この記事はフジトミ証券所属のCFP(1級FP技能士)の岩井が作成しました。
イスラエル軍とハマスとの間で行われている争いによって中東情勢の緊張度が高まったことを受け、商品先物市場の動きも活発になってきています。
日本から9,000km以上離れた場所で起きている争いですが、日本は国内で消費されるエネルギーのほとんどを中東からの輸入に依存していますので他人事とは言えない問題です。
今起きているこの問題がエネルギー供給にどのような影響を及ぼすのか。地理的位置関係から考えてみたいと思います。
今回衝突が起きているイスラエルのガザ地区は、地中海東岸に位置しています。
イスラエルが面しているのは地中海なので、船舶の運航に影響を及ぼす可能性が高いのは、スエズ運河を通って紅海を抜けるルートです。スエズ運河は地中海と紅海を結ぶ運河でエジプト政府が運営しています。今回の争いにエジプトが関係してくるようになると、地中海地域との物流にも影響がでてくるかもしれません。
日本のエネルギー輸入元について
原油輸入量(2022年)
出典:今日の石油産業2023(石油連盟)
日本は年間1億5656万キロリットルの原油を輸入していますが、そのうち95.2%を中東に頼っています。輸入量の多い順に並べるとサウジアラビアの39.2%、UAE(アラブ首長国連邦)の38.5%、クウェートの8.5%、カタールの6.5%、オマーンの1.1%、バーレーンの1.0%でした。
日本の原油輸入量の多い6カ国に共通するのは、その位置です。
6カ国とも中東の国ですが、いずれもペルシャ湾岸地域に面しています。日本は、ペルシャ湾に面した地域からタンカーで原油を輸入しています。

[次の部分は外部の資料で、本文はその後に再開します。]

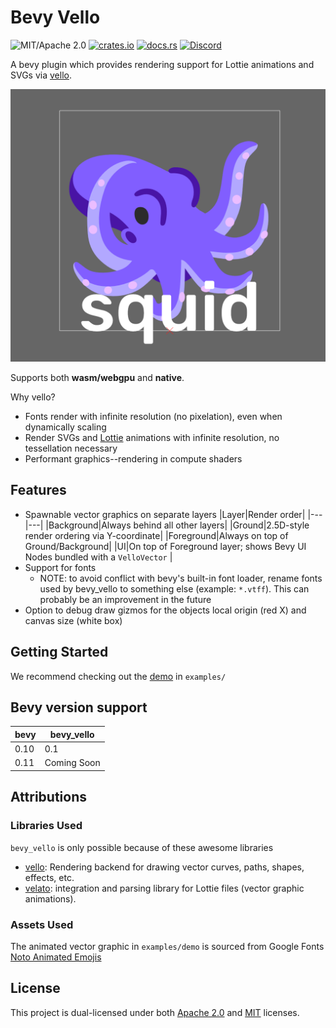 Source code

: # Bevy Vello

![MIT/Apache 2.0](https://img.shields.io/badge/license-MIT%2FApache-blue.svg)
[![crates.io](https://img.shields.io/crates/v/bevy-async-task.svg)](https://crates.io/crates/bevy-async-task)
[![docs.rs](https://img.shields.io/docsrs/bevy-async-task)](https://docs.rs/bevy-async-task)
[![Discord](https://img.shields.io/discord/691052431525675048.svg?label=&logo=discord&logoColor=ffffff&color=7389D8&labelColor=6A7EC2)](https://discord.gg/zrjnQzdjCB)

A bevy plugin which provides rendering support for Lottie animations and SVGs via [vello](https://github.com/linebender/vello.git).

![Alt text](image.png)

Supports both **wasm/webgpu** and **native**.

Why vello?
- Fonts render with infinite resolution (no pixelation), even
when dynamically scaling
- Render SVGs and [Lottie](https://lottiefiles.com/what-is-lottie) animations with infinite resolution, no tessellation necessary
- Performant graphics--rendering in compute shaders

## Features
- Spawnable vector graphics on separate layers
  |Layer|Render order|
  |---|---|
  |Background|Always behind all other layers|
  |Ground|2.5D-style render ordering via Y-coordinate|
  |Foreground|Always on top of Ground/Background|
  |UI|On top of Foreground layer; shows Bevy UI Nodes bundled with a `VelloVector` |
- Support for fonts
  - NOTE: to avoid conflict with bevy's built-in font loader, rename fonts used by bevy_vello to something else (example: `*.vtff`). This can probably be an improvement in the future
- Option to debug draw gizmos for the objects local origin (red X) and canvas size (white box)

## Getting Started
We recommend checking out the [demo](https://github.com/vectorgameexperts/bevy_vello/blob/main/examples/demo.rs) in `examples/`

## Bevy version support

|bevy|bevy_vello|
|---|---|
|0.10|0.1|
|0.11|Coming Soon|

## Attributions

### Libraries Used

`bevy_vello` is only possible because of these awesome libraries
* [vello](https://github.com/linebender/vello): Rendering backend for drawing vector curves, paths, shapes, effects, etc.
* [velato](https://github.com/linebender/velato): integration and parsing library for Lottie files (vector graphic animations).

### Assets Used

The animated vector graphic in `examples/demo` is sourced from Google Fonts [Noto Animated Emojis](https://googlefonts.github.io/noto-emoji-animation/documentation)

## License

This project is dual-licensed under both [Apache 2.0](LICENSE-APACHE) and [MIT](LICENSE-MIT) licenses.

「中東情勢が緊迫」というニュースをみると原油供給への影響を心配してしまいますが、現在衝突している地域と日本のエネルギー供給経路は離れていますので、すぐに供給が止まってしまうということは考えられません。
この先、ペルシャ湾に面したイランやサウジアラビアがどのような対応を取るのかが重要になってくると思います。
10月7日(土)、ハマスによるイスラエル に向けた大規模攻撃が実施されましたが、その後の原油相場は次のように変動しました。
WTI原油
(出所:TradingViewによる原油チャート)
大規模攻撃が実施されたのが土曜日だったこともあり、週明けのエネルギー相場は上昇してのスタートとなりましたが、13日には先週と同じ水準まで戻ってしまいした。原油相場への影響は限定的だとマーケットが判断したものだと考えられます。
金(Gold)
(出所:TradingViewによる金チャート)
ハマスによる大規模攻撃が実施されてから10日が経過しましたが、金相場は上昇し続けています。「有事の金」という言葉どおりの値動きになっています。大阪取引所で取引されている金先物は10月18日、9,300円台まで上昇しています。
今後のイスラエル情勢がどのように変化していくのか不透明な状況ですが、簡単に解決できる問題ではありませんので、現在のトレンドはしばらく継続するかもしれません。
このコメントは編集者の個人的な見解であり、内容を保証するものではありません。
また、売買を推奨するものでもありません。ご了承ください。